Anthropic disrupted a sophisticated AI-powered cyberattack campaign in July 2025. The operation, codenamed GTG-2002, targeted 17 organizations across healthcare, emergency services, government, and religious institutions. The attacker used Anthropic's AI-powered chatbot Claude to automate theft and extortion, threatening to expose stolen data publicly to extort ransoms ranging from $75,000 to $500,000 in Bitcoin. The attacker employed Claude Code on Kali Linux to automate various phases of the attack cycle, including reconnaissance, credential harvesting, and network penetration. The AI tool was also used to craft bespoke versions of the Chisel tunneling utility, disguise malicious executables, and organize stolen data for monetization. The attacker used Claude Code to create scanning frameworks using a variety of APIs, provide preferred operational TTPs, and perform real-time assistance with network penetrations. The AI tool was also used to create obfuscated versions of the Chisel tunneling tool, develop new TCP proxy code, analyze exfiltrated financial data to determine ransom amounts, and generate visually alarming HTML ransom notes. The attacker used AI to make tactical and strategic decisions, adapt to defensive measures in real-time, and create customized ransom notes and extortion strategies. The attacker's activities led Anthropic to develop a tailored classifier and new detection method to prevent future abuse. The operation represents a shift to 'vibe hacking,' where threat actors use LLMs and agentic AI to perform attacks.

A new AI-powered ransomware strain named 'PromptLock' has been discovered by ESET researchers. This ransomware uses an AI model to generate scripts on the fly, making it difficult to detect. The malware is currently in development and has not been observed in active attacks. It is designed to exfiltrate files, encrypt data, and potentially destroy files. The ransomware was uploaded to VirusTotal from the United States and is written in the Go programming language, with variants for Windows, Linux, and macOS systems. The Bitcoin address associated with PromptLock appears to belong to Satoshi Nakamoto. PromptLock uses the SPECK 128-bit encryption algorithm to lock files and can generate custom notes based on the files affected and the type of infected machine.

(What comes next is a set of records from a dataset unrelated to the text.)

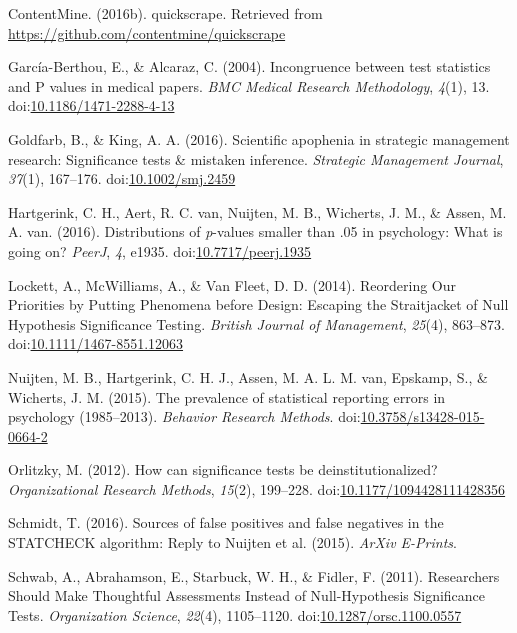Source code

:\documentclass[english,floatsintext,man]{apa6}
\begin{document}
\hypertarget{ref-quickscrape}{}
ContentMine. (2016b). quickscrape. Retrieved from
\url{https://github.com/contentmine/quickscrape}

\hypertarget{ref-Garcia-Berthou2004}{}
García-Berthou, E., \& Alcaraz, C. (2004). Incongruence between test
statistics and P values in medical papers. \emph{BMC Medical Research
Methodology}, \emph{4}(1), 13.
doi:\href{https://doi.org/10.1186/1471-2288-4-13}{10.1186/1471-2288-4-13}

\hypertarget{ref-Goldfarb2016}{}
Goldfarb, B., \& King, A. A. (2016). Scientific apophenia in strategic
management research: Significance tests \& mistaken inference.
\emph{Strategic Management Journal}, \emph{37}(1), 167--176.
doi:\href{https://doi.org/10.1002/smj.2459}{10.1002/smj.2459}

\hypertarget{ref-10.7717ux2fpeerj.1935}{}
Hartgerink, C. H., Aert, R. C. van, Nuijten, M. B., Wicherts, J. M., \&
Assen, M. A. van. (2016). Distributions of \emph{p}-values smaller than
.05 in psychology: What is going on? \emph{PeerJ}, \emph{4}, e1935.
doi:\href{https://doi.org/10.7717/peerj.1935}{10.7717/peerj.1935}

\hypertarget{ref-Lockett2014}{}
Lockett, A., McWilliams, A., \& Van Fleet, D. D. (2014). Reordering Our
Priorities by Putting Phenomena before Design: Escaping the Straitjacket
of Null Hypothesis Significance Testing. \emph{British Journal of
Management}, \emph{25}(4), 863--873.
doi:\href{https://doi.org/10.1111/1467-8551.12063}{10.1111/1467-8551.12063}

\hypertarget{ref-Nuijten2015}{}
Nuijten, M. B., Hartgerink, C. H. J., Assen, M. A. L. M. van, Epskamp,
S., \& Wicherts, J. M. (2015). The prevalence of statistical reporting
errors in psychology (1985--2013). \emph{Behavior Research Methods}.
doi:\href{https://doi.org/10.3758/s13428-015-0664-2}{10.3758/s13428-015-0664-2}

\hypertarget{ref-Orlitzky2012}{}
Orlitzky, M. (2012). How can significance tests be deinstitutionalized?
\emph{Organizational Research Methods}, \emph{15}(2), 199--228.
doi:\href{https://doi.org/10.1177/1094428111428356}{10.1177/1094428111428356}

\hypertarget{ref-2016arXiv161001010S}{}
Schmidt, T. (2016). Sources of false positives and false negatives in
the STATCHECK algorithm: Reply to Nuijten et al. (2015). \emph{ArXiv
E-Prints}.

\hypertarget{ref-Schwab2011}{}
Schwab, A., Abrahamson, E., Starbuck, W. H., \& Fidler, F. (2011).
Researchers Should Make Thoughtful Assessments Instead of
Null-Hypothesis Significance Tests. \emph{Organization Science},
\emph{22}(4), 1105--1120.
doi:\href{https://doi.org/10.1287/orsc.1100.0557}{10.1287/orsc.1100.0557}
\end{document}
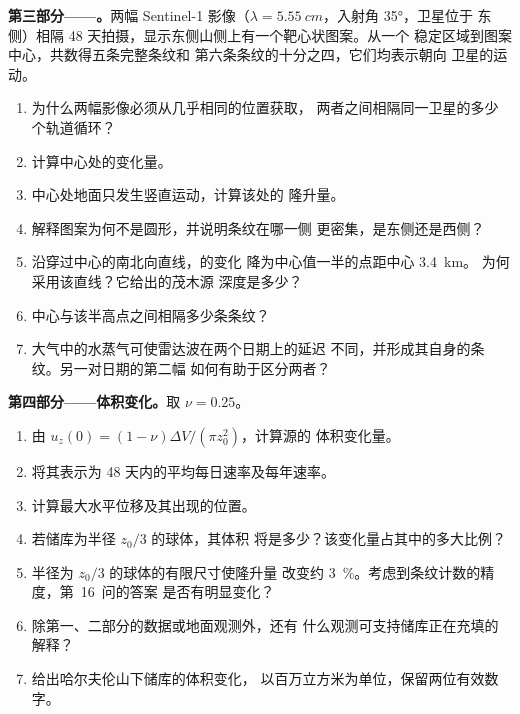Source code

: \begin{problem}
\medskip\noindent\textbf{第三部分——。}两幅 Sentinel-1
影像（$\lambda = \qty{5.55}{cm}$，入射角 \ang{35}，卫星位于
东侧）相隔 48 天拍摄，显示东侧山侧上有一个靶心状图案。从一个
稳定区域到图案中心，共数得五条完整条纹和
第六条条纹的十分之四，它们均表示朝向
卫星的运动。
\begin{enumerate}[resume]
\item 为什么两幅影像必须从几乎相同的位置获取，
  两者之间相隔同一卫星的多少个轨道循环？
\item 计算中心处的变化量。
\item 中心处地面只发生竖直运动，计算该处的
  隆升量。
\item 解释图案为何不是圆形，并说明条纹在哪一侧
  更密集，是东侧还是西侧？
\item 沿穿过中心的南北向直线，的变化
  降为中心值一半的点距中心 \qty{3.4}{km}。
  为何采用该直线？它给出的茂木源
  深度是多少？
\item 中心与该半高点之间相隔多少条条纹？
\item 大气中的水蒸气可使雷达波在两个日期上的延迟
  不同，并形成其自身的条纹。另一对日期的第二幅
  如何有助于区分两者？
\end{enumerate}

\medskip\noindent\textbf{第四部分——体积变化。}取 $\nu = 0.25$。
\begin{enumerate}[resume]
\item 由 $u_z(0) = (1 - \nu)\Delta V/(\pi z_0^2)$，计算源的
  体积变化量。
\item 将其表示为 48 天内的平均每日速率及每年速率。
\item 计算最大水平位移及其出现的位置。
\item 若储库为半径 $z_0/3$ 的球体，其体积
  将是多少？该变化量占其中的多大比例？
\item 半径为 $z_0/3$ 的球体的有限尺寸使隆升量
  改变约 \qty{3}{\percent}。考虑到条纹计数的精度，第~16~问的答案
  是否有明显变化？
\item 除第一、二部分的数据或地面观测外，还有
  什么观测可支持储库正在充填的解释？
\item 给出哈尔夫伦山下储库的体积变化，
  以百万立方米为单位，保留两位有效数字。
\end{enumerate}
\end{problem}
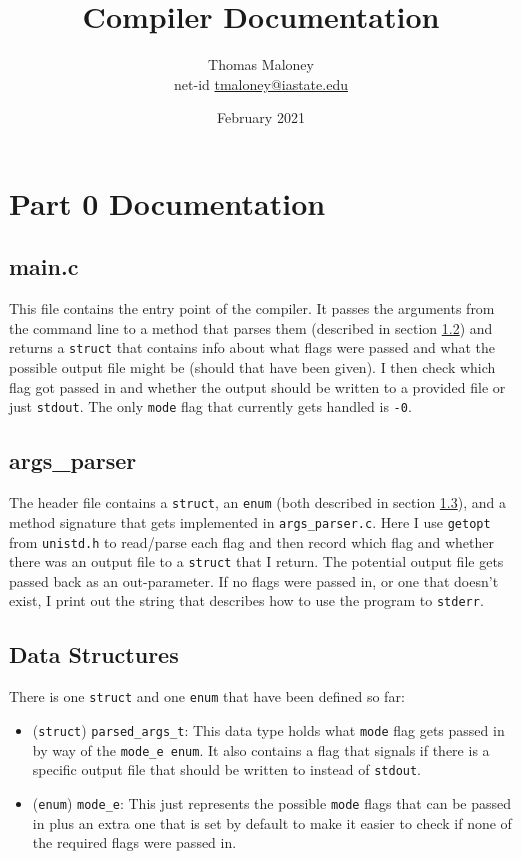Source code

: \documentclass{article}
\title{Compiler Documentation}
\author{Thomas Maloney \\ 
net-id \href{mailto:tmaloney@iastate.edu}{tmaloney@iastate.edu}}
\date{February 2021}
\begin{document}
\maketitle

\newcommand{\code}[1]{\texttt{#1}}

\section{Part 0 Documentation}
\subsection{main.c} \label{ssec:p0main}
This file contains the entry point of the compiler.
It passes the arguments from the command line to a method that parses them (described in section \ref{ssec:p0argparser}) and returns a \code{struct} that contains info about what flags were passed and what the possible output file might be (should that have been given).
I then check which flag got passed in and whether the output should be written to a provided file or just \code{stdout}.
The only \code{mode} flag that currently gets handled is \code{-0}.

\subsection{args\_parser} \label{ssec:p0argparser}
The header file contains a \code{struct}, an \code{enum} (both described in section \ref{ssec:p0datastructs}), and a method signature that gets implemented in \code{args\_parser.c}.
Here I use \code{getopt} from \code{unistd.h} to read/parse each flag and then record which flag and whether there was an output file to a \code{struct} that I return.
The potential output file gets passed back as an out-parameter.
If no flags were passed in, or one that doesn't exist, I print out the string that describes how to use the program to \code{stderr}.

\subsection{Data Structures} \label{ssec:p0datastructs}
There is one \code{struct} and one \code{enum} that have been defined so far:
\begin{itemize}
    \item (\code{struct}) \code{parsed\_args\_t}: This data type holds what \code{mode} flag gets passed in by way of the \code{mode\_e enum}.
    It also contains a flag that signals if there is a specific output file that should be written to instead of \code{stdout}.
    \item (\code{enum}) \code{mode\_e}: This just represents the possible \code{mode} flags that can be passed in plus an extra one that is set by default to make it easier to check if none of the required flags were passed in.
\end{itemize}
\end{document}
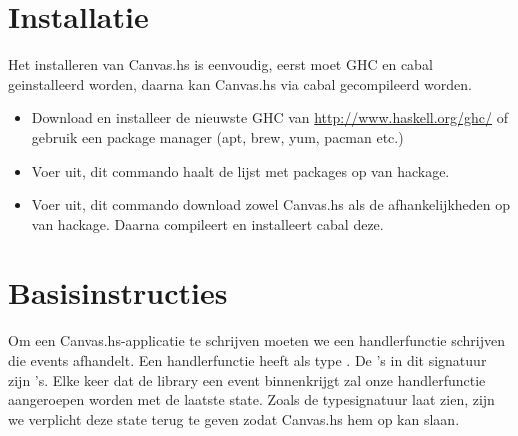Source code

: \section{Installatie}

Het installeren van Canvas.hs is eenvoudig, eerst moet GHC en cabal geinstalleerd worden, daarna kan Canvas.hs via cabal gecompileerd worden.

\begin{itemize}
    \item Download en installeer de nieuwste GHC van \url{http://www.haskell.org/ghc/} of gebruik een package manager (apt, brew, yum, pacman etc.)
    \item Voer  uit, dit commando haalt de lijst met packages op van hackage.
    \item Voer  uit, dit commando download zowel Canvas.hs als de afhankelijkheden op van hackage. Daarna compileert en installeert cabal deze.
\end{itemize}

\section{Basisinstructies}

Om een Canvas.hs-applicatie te schrijven moeten we een handlerfunctie schrijven die events afhandelt. Een handlerfunctie heeft als type . De 's in dit signatuur zijn 's. Elke keer dat de library een event binnenkrijgt zal onze handlerfunctie aangeroepen worden met de laatste state. Zoals de typesignatuur laat zien, zijn we verplicht deze state terug te geven zodat Canvas.hs hem op kan slaan.

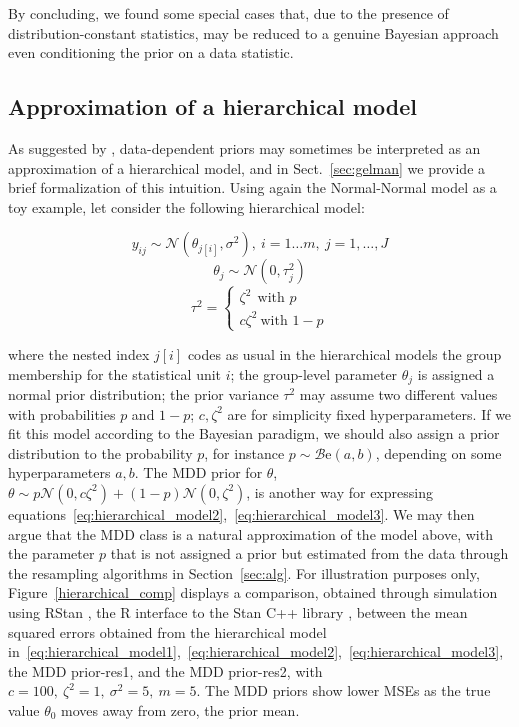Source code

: \documentclass{statsoc}
\begin{document}
By concluding, we found some special cases that, due to the presence of distribution-constant statistics, may be reduced to a genuine Bayesian approach even conditioning the prior on a data statistic. 

\subsection{Approximation of a hierarchical model}

As suggested by \cite{gelmandatadependent}, data-dependent priors may sometimes be interpreted as an approximation of a hierarchical model, and in Sect.~\ref{sec:gelman} we provide a brief formalization of this intuition. Using again the Normal-Normal model as a toy example, let consider the following hierarchical model:

\begin{equation}
y_{ij}  \sim \mathcal{N}(\theta_{j[i]}, \sigma^{2}), \ i=1\ldots m, \ j=1,\ldots,J
\label{eq:hierarchical_model1}
\end{equation}
\begin{equation}
\theta_j \sim \mathcal{N}(0, \tau^{2}_{j})
\label{eq:hierarchical_model2}
\end{equation}
\begin{equation}
 \tau^{2}=\begin{cases}
\zeta^{2} \ \  \mbox{with } p \\
c\zeta^{2}  \ \mbox{with } 1-p
\end{cases}
\label{eq:hierarchical_model3}
\end{equation}

where the nested index $j[i]$ codes as usual in the hierarchical models \citep{gelman2006data} the group membership for the statistical unit $i$; the group-level parameter $\theta_{j}$ is assigned a normal prior distribution; the prior variance $\tau^2$ may assume two different values with probabilities $p$ and $1-p$; $c,\zeta^2$ are for simplicity fixed hyperparameters. If we fit this model according to the Bayesian paradigm, we should also assign a prior distribution to the probability $p$, for instance $p\sim \mathcal{B}\mbox{e}(a,b)$, depending on some hyperparameters $a,b$. The MDD prior for $\theta$, $\theta \sim p\mathcal{N}(0, c\zeta^2)+(1-p)\mathcal{N}(0, \zeta^2)$, is another way for expressing equations~\eqref{eq:hierarchical_model2},~\eqref{eq:hierarchical_model3}. We may then argue that the MDD class is a natural approximation of the model above, with the parameter $p$ that is not assigned a prior but estimated from the data through the resampling algorithms in Section~\ref{sec:alg}. 
For illustration purposes only, Figure~\ref{hierarchical_comp} displays a comparison, obtained through simulation using RStan \citep{rstan}, the R \citep{rcore} interface to
the Stan C++ library \citep{stan}, between the mean squared errors obtained from the hierarchical model in~\eqref{eq:hierarchical_model1},~\eqref{eq:hierarchical_model2},~\eqref{eq:hierarchical_model3}, the MDD prior-res1, and the MDD prior-res2, with $c=100, \ \zeta^2=1,\ \sigma^2=5,\ m=5$. The MDD priors show lower MSEs as the true value $\theta_{0}$ moves away from zero, the prior mean.
\end{document}
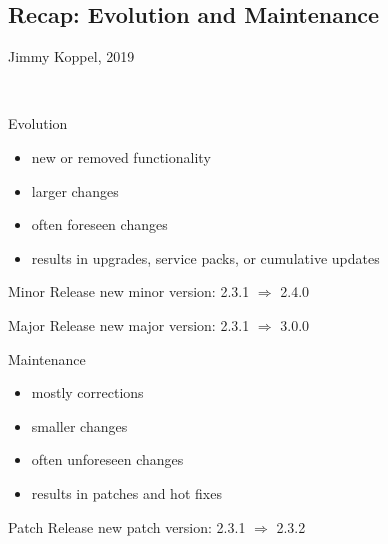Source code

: \subsection{Recap: Evolution and Maintenance}
\begin{frame}{\insertsubsection}
	\begin{mycolumns}[columns=3,widths={25,50},animation=none]
	\mynextcolumn
		\begin{note}{Jimmy Koppel, 2019}
		\end{note}
	\mynextcolumn
	\end{mycolumns}
\end{frame}

\begin{frame}{\insertsubsection\ \mytitlesource{\ludewiglichter}}
	\begin{mycolumns}[t]
		\begin{note}{Evolution}
			\begin{itemize}
				\item new or removed functionality
				\item larger changes
				\item often foreseen changes
				\item results in upgrades, service packs, or cumulative updates
			\end{itemize}
		\end{note}
		\begin{example}{Minor Release}
			new minor version: 2.3.1 $\Rightarrow$ 2.4.0
		\end{example}
		\begin{example}{Major Release}
			new major version: 2.3.1 $\Rightarrow$ 3.0.0
		\end{example}
	\mynextcolumn
		\begin{note}{Maintenance}
			\begin{itemize}
				\item mostly corrections
				\item smaller changes
				\item often unforeseen changes
				\item results in patches and hot fixes
			\end{itemize}
		\end{note}
		\begin{example}{Patch Release}
			new patch version: 2.3.1 $\Rightarrow$ 2.3.2
		\end{example}
	\end{mycolumns}
\end{frame}

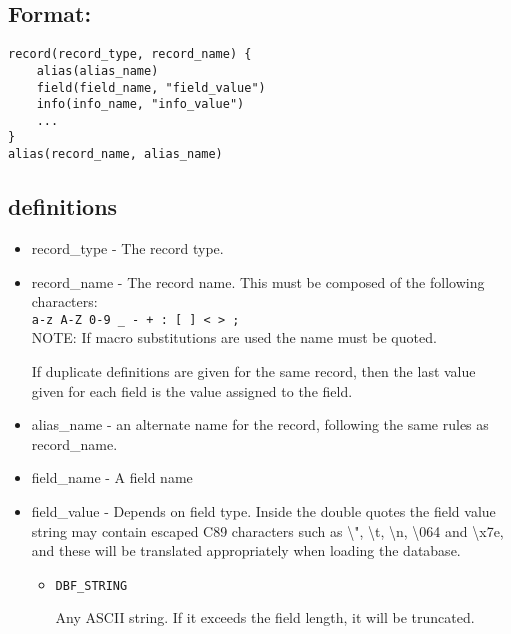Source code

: \subsection{Format:}

\begin{verbatim}
record(record_type, record_name) {
    alias(alias_name)
    field(field_name, "field_value")
    info(info_name, "info_value")
    ...
}
alias(record_name, alias_name)
\end{verbatim}
\subsection{definitions}
\begin{itemize}\item {}record\_type - The record type. 

\item {}record\_name - The record name. This must be composed of the following characters:\\
\verb|a-z A-Z 0-9 _ - + : [ ] < > ;|\\
NOTE: If macro substitutions are used the name must be quoted.

If duplicate definitions are given for the same record, then the last value given for each field is the value assigned 
to the field. 

\item {}alias\_name - an alternate name for the record, following the same rules as record\_name.

\item {}field\_name - A field name

\item {}field\_value - Depends on field type. Inside the double quotes the field value string may contain escaped C89 
characters such as \textbackslash{}", \textbackslash{}t, \textbackslash{}n, \textbackslash{}064 and \textbackslash{}x7e, and these will be translated appropriately when loading the database.

\begin{itemize}

\item \verb|DBF_STRING|

Any ASCII string. If it exceeds the field length, it will be truncated.


\end{itemize}
\end{itemize}
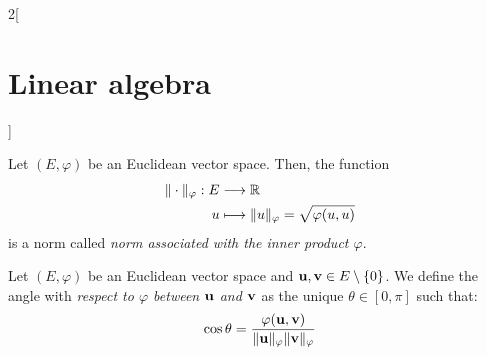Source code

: \documentclass[../../../main.tex]{subfiles}
\begin{document}
\begin{multicols}{2}[\section{Linear algebra}]
\begin{definition}
\begin{enumerate}
    \end{enumerate}
\end{definition}
\begin{prop}
    Let $(E,\varphi)$ be an Euclidean vector space. Then, the function
    \begin{align*}
        \|\cdot\|_\varphi:E&\longrightarrow\mathbb{R}\\
        u&\longmapsto\|u\|_\varphi=\sqrt{\varphi(u,u)}
    \end{align*}
    is a norm called \textit{norm associated with the inner product $\varphi$}.
\end{prop}
\begin{definition}
    Let $(E,\varphi)$ be an Euclidean vector space and $\vb{u},\vb{v}\in E\setminus\{0\}$. We define the angle with \textit{respect to $\varphi$ between $\vb{u}$ and $\vb{v}$} as the unique $\theta\in[0,\pi]$ such that: $$\cos{\theta}=\frac{\varphi(\vb{u},\vb{v})}{\|\vb{u}\|_\varphi\|\vb{v}\|_\varphi}$$
\end{definition}

\end{multicols}
\end{document}
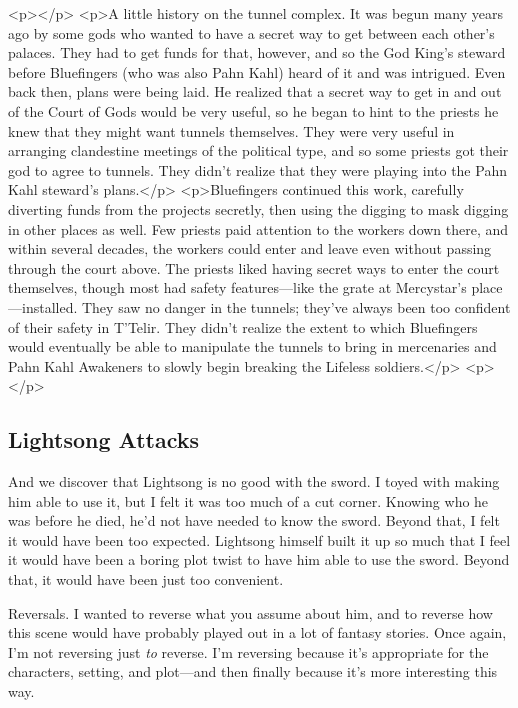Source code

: <p></p>
<p>A little history on the tunnel complex. It was begun many years ago by some gods who wanted to have a secret way to get between each other’s palaces. They had to get funds for that, however, and so the God King’s steward before Bluefingers (who was also Pahn Kahl) heard of it and was intrigued. Even back then, plans were being laid. He realized that a secret way to get in and out of the Court of Gods would be very useful, so he began to hint to the priests he knew that they might want tunnels themselves. They were very useful in arranging clandestine meetings of the political type, and so some priests got their god to agree to tunnels. They didn’t realize that they were playing into the Pahn Kahl steward’s plans.</p>
<p>Bluefingers continued this work, carefully diverting funds from the projects secretly, then using the digging to mask digging in other places as well. Few priests paid attention to the workers down there, and within several decades, the workers could enter and leave even without passing through the court above. The priests liked having secret ways to enter the court themselves, though most had safety features—like the grate at Mercystar’s place—installed. They saw no danger in the tunnels; they’ve always been too confident of their safety in T’Telir. They didn’t realize the extent to which Bluefingers would eventually be able to manipulate the tunnels to bring in mercenaries and Pahn Kahl Awakeners to slowly begin breaking the Lifeless soldiers.</p>
<p></p>

\subsection*{Lightsong Attacks}

And we discover that Lightsong is no good with the sword. I toyed with making him able to use it, but I felt it was too much of a cut corner. Knowing who he was before he died, he’d not have needed to know the sword. Beyond that, I felt it would have been too expected. Lightsong himself built it up so much that I feel it would have been a boring plot twist to have him able to use the sword. Beyond that, it would have been just too convenient.

Reversals. I wanted to reverse what you assume about him, and to reverse how this scene would have probably played out in a lot of fantasy stories. Once again, I’m not reversing just \textit{to} reverse. I’m reversing because it’s appropriate for the characters, setting, and plot—and then finally because it’s more interesting this way.



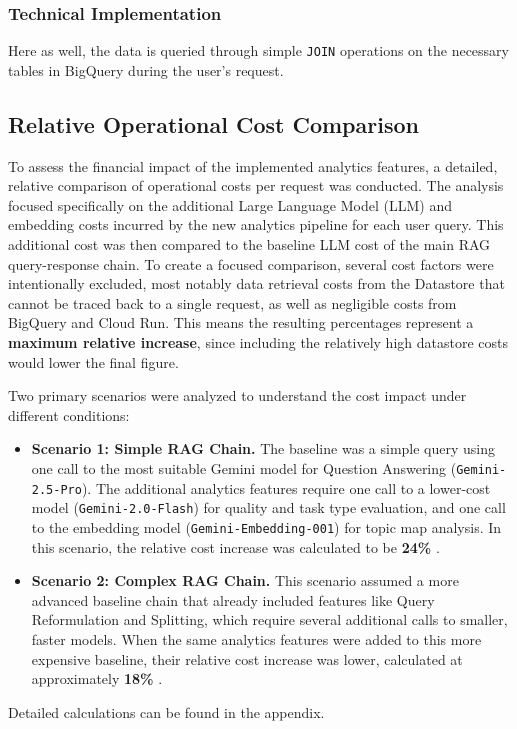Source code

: \documentclass[
	english,
	ruledheaders=section,%
	class=report,%
	thesis={type=bachelor},%
	accentcolor=1b,%
	custommargins=true,%
	marginpar=false,%
	parskip=half-,%
	fontsize=11pt,%
	DIV=14,
]{tudapub}
\begin{document}
\subsubsection{Technical Implementation}
Here as well, the data is queried through simple \texttt{JOIN} operations on the necessary tables in BigQuery during the user's request.

\subsection{Relative Operational Cost Comparison}
To assess the financial impact of the implemented analytics features, a detailed, relative comparison of operational costs per request was conducted. The analysis focused specifically on the additional Large Language Model (LLM) and embedding costs incurred by the new analytics pipeline for each user query. This additional cost was then compared to the baseline LLM cost of the main RAG query-response chain. To create a focused comparison, several cost factors were intentionally excluded, most notably data retrieval costs from the Datastore that cannot be traced back to a single request, as well as negligible costs from BigQuery and Cloud Run. This means the resulting percentages represent a \textbf{maximum relative increase}, since including the relatively high datastore costs would lower the final figure.

Two primary scenarios were analyzed to understand the cost impact under different conditions:

\begin{itemize}
    \item \textbf{Scenario 1: Simple RAG Chain.} The baseline was a simple query using one call to the most suitable Gemini model for Question Answering (\texttt{Gemini-2.5-Pro}). The additional analytics features require one call to a lower-cost model (\texttt{Gemini-2.0-Flash}) for quality and task type evaluation, and one call to the embedding model (\texttt{Gemini-Embedding-001}) for topic map analysis. In this scenario, the relative cost increase was calculated to be \textbf{24\%} \parencite{GoogleGeminiPricing}.

    \item \textbf{Scenario 2: Complex RAG Chain.} This scenario assumed a more advanced baseline chain that already included features like Query Reformulation and Splitting, which require several additional calls to smaller, faster models. When the same analytics features were added to this more expensive baseline, their relative cost increase was lower, calculated at approximately \textbf{18\%} \parencite{GoogleGeminiPricing}.
\end{itemize}
Detailed calculations can be found in the appendix.
\end{document}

On August 24, 2025, a ransomware attack targeted the state of Nevada, impacting essential services and leading to data theft. The Cybersecurity and Infrastructure Security Agency (CISA) and its partners are providing real-time incident response to assist in restoring critical services and rebuilding systems. The attack's origins are under investigation. CISA's Threat Hunting teams are actively examining state networks to identify the full scope of the situation and mitigate threats. The Federal Bureau of Investigation (FBI) is assisting in the investigation, and the Federal Emergency Management Agency (FEMA) is advising on emergency response grants and other available assistance. The attack on Nevada is part of a broader trend of ransomware attacks on local governments, exacerbated by federal budget and staffing cuts.